The MacIver Institute recently published an article sharing the irony that so many of Wisconsin schools and school districts “met, exceeded, or significantly exceeded expectations,” according to the Department of Public Instruction, while only 27% of students are proficient in ELA and 27.5% are proficient in math. In other words, somehow most of our students are failing this important benchmark, yet the state believes the vast majority of schools and districts are doing a good job.
Here we take a deeper dive into the report cards and the data used to arrive at these curious and suspect grades from the Department of Public Instruction.
According to DPI, their report cards are calculated based on a formula taking into account the following metrics: achievement, growth, target group outcomes, and on-track to graduation. These report cards are given to public schools, choice schools, and school districts. See the screenshot below for how DPI defines each of these categories.
Each area is weighted differently by district and school (for example, some schools place a heavier emphasis on growth or achievement). It is unclear how DPI determines the weight assigned to different districts for their scores.
According to DPI, “The Closing Gaps priority area of the report card has been replaced by the Target Group Outcomes priority area to make the measure more reliable, inclusive, and actionable for schools and districts. Target Group Outcomes focuses students in roughly the bottom quartile (25%) of performance based on the prior year’s test results. This priority area is scored using a multiple measure system from other priority areas – achievement, value-added growth, chronic absenteeism, and attendance or graduation rates.” This change was apparently made without the opportunity for public or legislative input.
2020-2021 Report Card Scale. Source: Department of Public Instruction
Worst Schools in Wisconsin
All twenty of the districts receiving the lowest scores in the 2020-2021 report cards received a “fails to meet expectations” mark. A total of 73 Wisconsin schools and two Wisconsin school districts failed to meet expectations. 13 out of the 20 lowest-scoring schools are in the Milwaukee Public School District.
As the MacIver Institute pointed out in our original article on the district report cards, the grading scale used to evaluate districts and schools is unusually lax. It should also be noted that without any public notice or comment, DPI changed the grading scale this year and made the curve easier for a school to receive a passing grade.
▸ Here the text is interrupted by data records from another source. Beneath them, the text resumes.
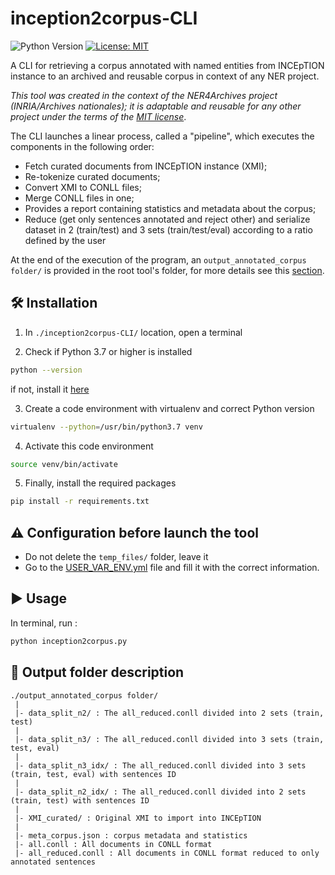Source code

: # inception2corpus-CLI


![Python Version](https://img.shields.io/badge/Python-%3E%3D%203.7-%2313aab7) [![License: MIT](https://img.shields.io/badge/License-MIT-yellow.svg)](https://opensource.org/licenses/MIT)

A CLI for retrieving a corpus annotated with named entities from INCEpTION instance to an archived and reusable corpus in context of any NER project.

*This tool was created in the context of the NER4Archives project (INRIA/Archives nationales); it is adaptable and reusable for any other project under the terms of the [MIT license](./LICENSE)*.

The CLI launches a linear process, called a "pipeline", which executes the components in the following order:

- Fetch curated documents from INCEpTION instance (XMI);
- Re-tokenize curated documents;
- Convert XMI to CONLL files;
- Merge CONLL files in one;
- Provides a report containing statistics and metadata about the corpus;
- Reduce (get only sentences annotated and reject other) and serialize dataset in 2 (train/test) and 3 sets (train/test/eval) according to a ratio defined by the user

At the end of the execution of the program, an `output_annotated_corpus folder/` is provided in the root tool's folder, for more details see this [section](#Output-folder-description).

## 🛠️ Installation

1. In `./inception2corpus-CLI/` location, open a terminal

2. Check if Python 3.7 or higher is installed

```bash
python --version
```

if not, install it [here](https://www.python.org/downloads/)

3. Create a code environment with virtualenv and correct Python version

```bash
virtualenv --python=/usr/bin/python3.7 venv
```

4. Activate this code environment

```bash
source venv/bin/activate
```

5. Finally, install the required packages

```bash
pip install -r requirements.txt
```

## ⚠️  Configuration before launch the tool

- Do not delete the `temp_files/` folder, leave it
- Go to the [USER_VAR_ENV.yml](./USER_VAR_ENV.yml) file and fill it with the correct information.

## ▶️ Usage

In terminal, run : 

```bash
python inception2corpus.py
```

## 📁 Output folder description

```
./output_annotated_corpus folder/
 |
 |- data_split_n2/ : The all_reduced.conll divided into 2 sets (train, test)
 |
 |- data_split_n3/ : The all_reduced.conll divided into 3 sets (train, test, eval)
 |
 |- data_split_n3_idx/ : The all_reduced.conll divided into 3 sets (train, test, eval) with sentences ID
 |
 |- data_split_n2_idx/ : The all_reduced.conll divided into 2 sets (train, test) with sentences ID
 |
 |- XMI_curated/ : Original XMI to import into INCEpTION
 |
 |- meta_corpus.json : corpus metadata and statistics
 |- all.conll : All documents in CONLL format
 |- all_reduced.conll : All documents in CONLL format reduced to only annotated sentences

```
In the last report card, in order for a school district or school to qualify as having “Exceeds Expectations”, a minimum score of 73 was required. Now, the minimum score to reach exceeding expectations is 70, a full three points lower. The minimum score to reach the supposed satisfactory level, in traditional grading terms the “C” level, was reduced from 63 to 58.
Best Schools in Wisconsin
Conversely, all of Wisconsin’s top twenty scoring schools scored as exceeding expectations. A total of 324 schools and 39 Wisconsin school districts exceeded expectations in the 2020-2021 reporting period. Among the twenty best schools in the state, there appears to be no strong trend as it relates to district or location in the state.
All of this data is publicly available on DPI’s website.